These are Savile Row workloads. They need bespoke. They need a tailor who has measured the specific shoulders.
The closed APIs offer fine-tuning, to varying and grudging degrees. None of them offer it in a way that gives the customer ownership of the tailored garment. Your fine-tuning data goes to OpenAI’s servers. The fine-tuned model that emerges still lives on OpenAI’s infrastructure, billable per token, accessible only through the same metered API. The base model can change underneath you with thirty days’ notice, and your fine-tuned variant inherits whatever the underlying provider decides next quarter. You have rented a tailored suit from a rental shop. You did not commission it.
V4 Pro under the MIT licence is a different proposition. The weights are yours. You fine-tune on your own infrastructure, on your own data, against your own evaluation set, and the resulting model is a thing you own that does not change unless you change it. The classified material does not leave your jurisdiction. The base model does not get deprecated by a vendor’s product roadmap. The audit trail of what was the model trained on, on what date, and who has access to the weights is internal to the organisation and reviewable by your own compliance function.
That is a structural advantage no closed API can match, because the closed-source business model depends on the weights staying on the provider’s side of the API boundary. The choice is not between high-quality model with fine-tuning and low-quality model without. It is between bleeding-edge model rented through an API where the tailoring is also rented, and near-frontier model owned outright, where the tailoring is owned and reviewable too.
For any specialist enterprise workload — legal, medical, financial regulatory, defence, scientific research, regulated mid-market — the second option has just become the rational default. The first option survives only for the workloads where the marginal capability gap between V4 Pro and Opus 4.7 demonstrably matters more than the ability to tailor to your specific organisational shape.

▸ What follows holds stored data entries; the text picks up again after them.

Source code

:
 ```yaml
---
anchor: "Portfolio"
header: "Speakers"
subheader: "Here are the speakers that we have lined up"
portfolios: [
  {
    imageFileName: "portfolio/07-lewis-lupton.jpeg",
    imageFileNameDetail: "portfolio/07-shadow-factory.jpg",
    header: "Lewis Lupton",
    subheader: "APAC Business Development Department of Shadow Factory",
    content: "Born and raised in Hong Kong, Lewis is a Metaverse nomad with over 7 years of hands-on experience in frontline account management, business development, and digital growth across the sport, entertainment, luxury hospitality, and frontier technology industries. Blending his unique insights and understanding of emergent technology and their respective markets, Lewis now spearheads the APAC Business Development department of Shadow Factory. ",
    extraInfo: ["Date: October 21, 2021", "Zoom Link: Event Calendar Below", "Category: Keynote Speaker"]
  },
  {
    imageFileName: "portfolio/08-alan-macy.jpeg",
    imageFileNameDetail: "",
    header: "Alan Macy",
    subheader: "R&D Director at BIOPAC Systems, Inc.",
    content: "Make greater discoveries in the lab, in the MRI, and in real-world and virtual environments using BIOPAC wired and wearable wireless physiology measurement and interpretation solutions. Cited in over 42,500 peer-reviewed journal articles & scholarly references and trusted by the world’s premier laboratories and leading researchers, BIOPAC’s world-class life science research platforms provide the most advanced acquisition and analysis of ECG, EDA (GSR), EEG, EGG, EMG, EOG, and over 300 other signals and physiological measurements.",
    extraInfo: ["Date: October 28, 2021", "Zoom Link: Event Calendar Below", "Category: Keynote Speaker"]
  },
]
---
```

That is a smaller set of workloads than the procurement function has been told.
The procurement memo nobody has yet written
The honest version of the procurement question, for a UK Chief Information Officer reading this in May 2026, runs something like this.
For workloads that do not require the absolute bleeding edge — and that is most workloads — the rational architecture is now a tiered one: open-weight inference (V4 Flash, V4 Pro, or successors) on commodity infrastructure for the bulk of throughput, with selective routing to the closed-source frontier for the small subset of queries that demonstrably benefit from the additional capability. Anyone telling you the workload is all frontier-grade is either selling you the frontier or has not done the workload analysis.
For specialist workloads — and most enterprise AI is specialist once you look closely — the rational architecture is no longer call the closed frontier and live with the off-the-rack fit. It is take an open-weight model at near-frontier capability, fine-tune it on your own data, and deploy it on infrastructure you control. V4 Pro under the MIT licence has just made that approach not only technically viable but commercially compelling. The fine-tuning advantage is the part of the V4 release that the inference-cost story has overshadowed, and it is the part that compounds.
For sovereign deployment specifically, V4 Pro under the MIT licence can be self-hosted on infrastructure under the operator’s own jurisdiction. This does not solve every sovereignty problem — the model was trained partly on the Chinese chip stack, the underlying training data is opaque, and the geopolitical question of using a Chinese-origin model in regulated UK sectors is its own conversation — but it does fundamentally change the architecture of the discussion. Self-hosted, fine-tuned, frontier-class inference, on UK infrastructure, with weights you control and an inference path that does not depend on a US hyperscaler’s API rate limit, is now technically and commercially viable in a way it was not in 2025.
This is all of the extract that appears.